Dataset extract =>
-- -- --

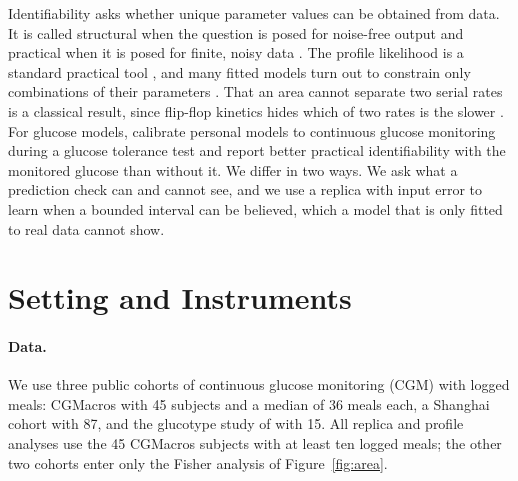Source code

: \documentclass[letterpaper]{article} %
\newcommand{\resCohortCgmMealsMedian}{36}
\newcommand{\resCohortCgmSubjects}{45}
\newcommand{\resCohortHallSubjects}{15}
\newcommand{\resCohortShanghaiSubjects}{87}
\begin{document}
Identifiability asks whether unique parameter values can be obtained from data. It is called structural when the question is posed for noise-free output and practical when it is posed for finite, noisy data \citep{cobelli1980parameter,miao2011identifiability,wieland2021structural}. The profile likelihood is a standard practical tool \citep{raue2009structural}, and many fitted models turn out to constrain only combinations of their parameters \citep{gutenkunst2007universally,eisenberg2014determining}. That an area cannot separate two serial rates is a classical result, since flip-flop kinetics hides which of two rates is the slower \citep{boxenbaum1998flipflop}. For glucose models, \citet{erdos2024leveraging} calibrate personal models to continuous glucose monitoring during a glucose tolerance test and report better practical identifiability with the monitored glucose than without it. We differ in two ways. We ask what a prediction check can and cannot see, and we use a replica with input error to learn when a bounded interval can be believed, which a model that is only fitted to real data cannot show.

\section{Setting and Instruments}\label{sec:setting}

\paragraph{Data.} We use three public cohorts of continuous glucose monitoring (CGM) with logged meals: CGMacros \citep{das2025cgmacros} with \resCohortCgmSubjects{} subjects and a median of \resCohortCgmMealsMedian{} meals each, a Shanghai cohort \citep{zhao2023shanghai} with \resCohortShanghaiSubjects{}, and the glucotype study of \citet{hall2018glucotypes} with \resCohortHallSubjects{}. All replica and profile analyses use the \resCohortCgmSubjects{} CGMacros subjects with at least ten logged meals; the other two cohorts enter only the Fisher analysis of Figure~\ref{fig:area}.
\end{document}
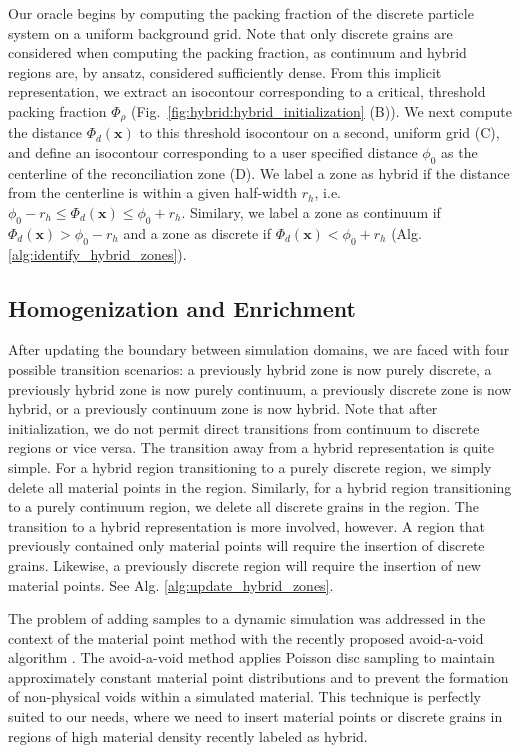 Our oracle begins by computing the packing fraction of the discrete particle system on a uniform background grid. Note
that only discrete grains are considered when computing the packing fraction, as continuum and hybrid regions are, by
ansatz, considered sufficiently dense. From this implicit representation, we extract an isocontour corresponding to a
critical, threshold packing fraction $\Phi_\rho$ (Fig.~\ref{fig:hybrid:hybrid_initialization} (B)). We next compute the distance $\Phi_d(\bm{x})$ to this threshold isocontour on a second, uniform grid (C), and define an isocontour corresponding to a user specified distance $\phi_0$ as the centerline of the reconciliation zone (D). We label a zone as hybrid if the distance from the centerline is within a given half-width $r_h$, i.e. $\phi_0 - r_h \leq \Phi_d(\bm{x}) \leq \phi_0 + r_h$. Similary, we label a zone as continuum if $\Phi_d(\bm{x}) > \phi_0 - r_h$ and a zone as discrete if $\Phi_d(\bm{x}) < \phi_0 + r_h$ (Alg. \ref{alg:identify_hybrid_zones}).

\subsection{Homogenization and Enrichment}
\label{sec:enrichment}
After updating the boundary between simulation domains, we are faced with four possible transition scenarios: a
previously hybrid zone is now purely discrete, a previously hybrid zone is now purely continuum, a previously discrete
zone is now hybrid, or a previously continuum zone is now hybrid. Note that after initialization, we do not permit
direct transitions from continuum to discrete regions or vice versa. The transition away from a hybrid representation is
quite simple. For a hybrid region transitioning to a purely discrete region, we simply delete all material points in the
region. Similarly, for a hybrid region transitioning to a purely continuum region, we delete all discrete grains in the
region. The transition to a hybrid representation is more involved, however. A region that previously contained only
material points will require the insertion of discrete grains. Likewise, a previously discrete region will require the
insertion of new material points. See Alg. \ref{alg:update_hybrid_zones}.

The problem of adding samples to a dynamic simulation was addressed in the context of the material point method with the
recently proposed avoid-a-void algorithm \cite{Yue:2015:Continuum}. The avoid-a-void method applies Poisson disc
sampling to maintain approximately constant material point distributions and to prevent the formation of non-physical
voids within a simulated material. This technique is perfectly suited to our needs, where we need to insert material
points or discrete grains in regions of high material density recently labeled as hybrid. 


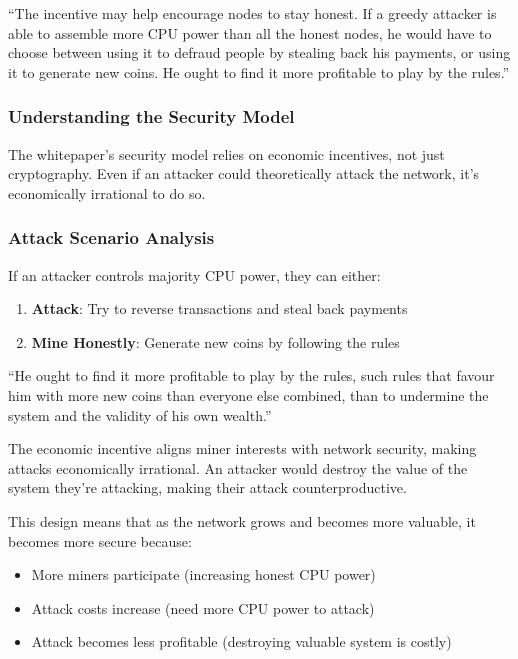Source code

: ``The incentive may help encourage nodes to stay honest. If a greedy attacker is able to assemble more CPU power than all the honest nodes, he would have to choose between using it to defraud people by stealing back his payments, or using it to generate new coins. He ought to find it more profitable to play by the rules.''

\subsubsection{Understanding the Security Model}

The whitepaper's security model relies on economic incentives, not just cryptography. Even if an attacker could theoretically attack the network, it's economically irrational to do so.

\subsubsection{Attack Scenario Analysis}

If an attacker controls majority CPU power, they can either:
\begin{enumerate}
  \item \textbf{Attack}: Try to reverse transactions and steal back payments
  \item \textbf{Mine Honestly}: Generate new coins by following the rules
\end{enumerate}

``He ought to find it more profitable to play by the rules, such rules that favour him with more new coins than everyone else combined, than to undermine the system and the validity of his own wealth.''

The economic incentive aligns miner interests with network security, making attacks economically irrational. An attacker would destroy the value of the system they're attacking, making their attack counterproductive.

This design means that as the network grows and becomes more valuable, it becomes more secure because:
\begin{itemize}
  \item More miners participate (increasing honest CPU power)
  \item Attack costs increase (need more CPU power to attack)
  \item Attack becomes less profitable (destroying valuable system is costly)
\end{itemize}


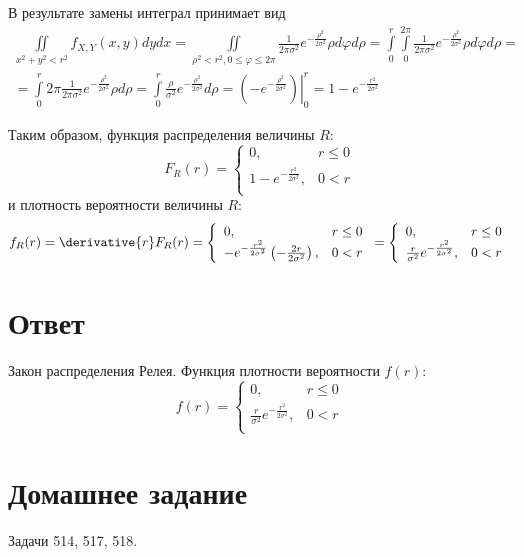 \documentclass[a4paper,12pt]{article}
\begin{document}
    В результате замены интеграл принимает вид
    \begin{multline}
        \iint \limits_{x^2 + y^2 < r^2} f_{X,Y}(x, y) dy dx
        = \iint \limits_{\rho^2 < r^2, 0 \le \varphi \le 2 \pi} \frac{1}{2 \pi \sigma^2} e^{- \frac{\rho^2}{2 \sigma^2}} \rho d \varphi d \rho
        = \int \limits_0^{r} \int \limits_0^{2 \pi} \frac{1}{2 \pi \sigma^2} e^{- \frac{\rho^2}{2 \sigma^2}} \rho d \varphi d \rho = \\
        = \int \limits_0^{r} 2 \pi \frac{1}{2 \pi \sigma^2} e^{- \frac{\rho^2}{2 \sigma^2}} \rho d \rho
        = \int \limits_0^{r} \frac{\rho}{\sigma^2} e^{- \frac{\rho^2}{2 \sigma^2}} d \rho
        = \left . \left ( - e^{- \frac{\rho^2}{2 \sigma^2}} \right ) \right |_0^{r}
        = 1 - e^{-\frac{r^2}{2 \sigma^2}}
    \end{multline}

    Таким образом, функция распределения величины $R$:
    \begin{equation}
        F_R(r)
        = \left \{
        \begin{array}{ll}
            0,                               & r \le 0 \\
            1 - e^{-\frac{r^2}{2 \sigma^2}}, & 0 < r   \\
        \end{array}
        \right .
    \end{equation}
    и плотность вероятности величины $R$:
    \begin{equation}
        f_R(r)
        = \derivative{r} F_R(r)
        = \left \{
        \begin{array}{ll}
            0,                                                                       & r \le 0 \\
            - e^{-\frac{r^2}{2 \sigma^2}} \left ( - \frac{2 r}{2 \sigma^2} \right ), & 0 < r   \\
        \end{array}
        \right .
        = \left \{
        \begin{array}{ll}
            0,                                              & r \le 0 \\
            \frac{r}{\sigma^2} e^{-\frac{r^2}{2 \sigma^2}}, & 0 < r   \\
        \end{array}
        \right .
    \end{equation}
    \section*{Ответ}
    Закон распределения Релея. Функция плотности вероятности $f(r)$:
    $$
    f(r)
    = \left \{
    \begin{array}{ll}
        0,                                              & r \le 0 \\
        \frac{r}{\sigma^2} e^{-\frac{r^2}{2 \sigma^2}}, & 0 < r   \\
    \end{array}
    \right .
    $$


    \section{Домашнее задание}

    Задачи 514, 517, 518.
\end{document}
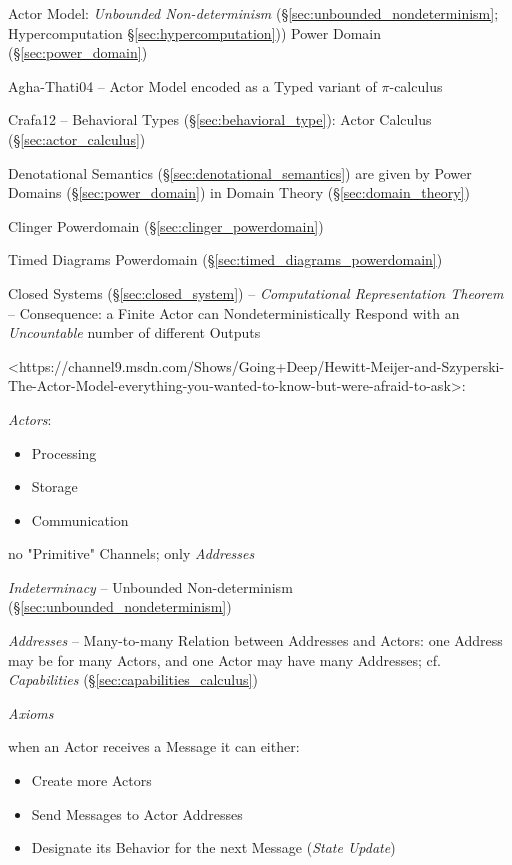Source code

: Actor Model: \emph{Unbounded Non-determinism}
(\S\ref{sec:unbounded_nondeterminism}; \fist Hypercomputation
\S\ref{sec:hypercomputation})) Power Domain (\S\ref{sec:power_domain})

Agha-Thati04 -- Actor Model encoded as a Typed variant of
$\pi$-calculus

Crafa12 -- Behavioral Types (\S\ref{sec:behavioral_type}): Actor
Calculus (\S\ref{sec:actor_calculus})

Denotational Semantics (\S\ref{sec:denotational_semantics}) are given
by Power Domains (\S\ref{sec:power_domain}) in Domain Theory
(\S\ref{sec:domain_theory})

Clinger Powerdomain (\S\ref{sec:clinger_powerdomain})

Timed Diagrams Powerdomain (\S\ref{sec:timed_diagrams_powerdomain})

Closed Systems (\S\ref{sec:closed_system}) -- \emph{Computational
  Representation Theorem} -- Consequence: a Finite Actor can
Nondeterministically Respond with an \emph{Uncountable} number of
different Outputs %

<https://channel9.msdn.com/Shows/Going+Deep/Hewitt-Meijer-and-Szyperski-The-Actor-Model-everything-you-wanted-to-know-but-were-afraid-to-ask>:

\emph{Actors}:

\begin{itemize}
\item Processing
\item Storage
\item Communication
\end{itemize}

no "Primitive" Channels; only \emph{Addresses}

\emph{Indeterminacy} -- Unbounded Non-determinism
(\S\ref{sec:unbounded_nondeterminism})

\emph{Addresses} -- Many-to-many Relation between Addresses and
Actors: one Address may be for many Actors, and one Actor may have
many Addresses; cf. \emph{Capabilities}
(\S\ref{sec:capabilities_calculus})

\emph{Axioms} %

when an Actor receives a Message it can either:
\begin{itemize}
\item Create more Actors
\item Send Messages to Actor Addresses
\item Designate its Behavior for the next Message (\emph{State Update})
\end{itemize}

-- -- --

What needs to be done =>
Whenever a line in the records above contains the string "resCohortCgmMealsMedian", copy that line.

Response box =>
\newcommand{\resCohortCgmMealsMedian}{36}
\paragraph{Data.} We use three public cohorts of continuous glucose monitoring (CGM) with logged meals: CGMacros \citep{das2025cgmacros} with \resCohortCgmSubjects{} subjects and a median of \resCohortCgmMealsMedian{} meals each, a Shanghai cohort \citep{zhao2023shanghai} with \resCohortShanghaiSubjects{}, and the glucotype study of \citet{hall2018glucotypes} with \resCohortHallSubjects{}. All replica and profile analyses use the \resCohortCgmSubjects{} CGMacros subjects with at least ten logged meals; the other two cohorts enter only the Fisher analysis of Figure~\ref{fig:area}.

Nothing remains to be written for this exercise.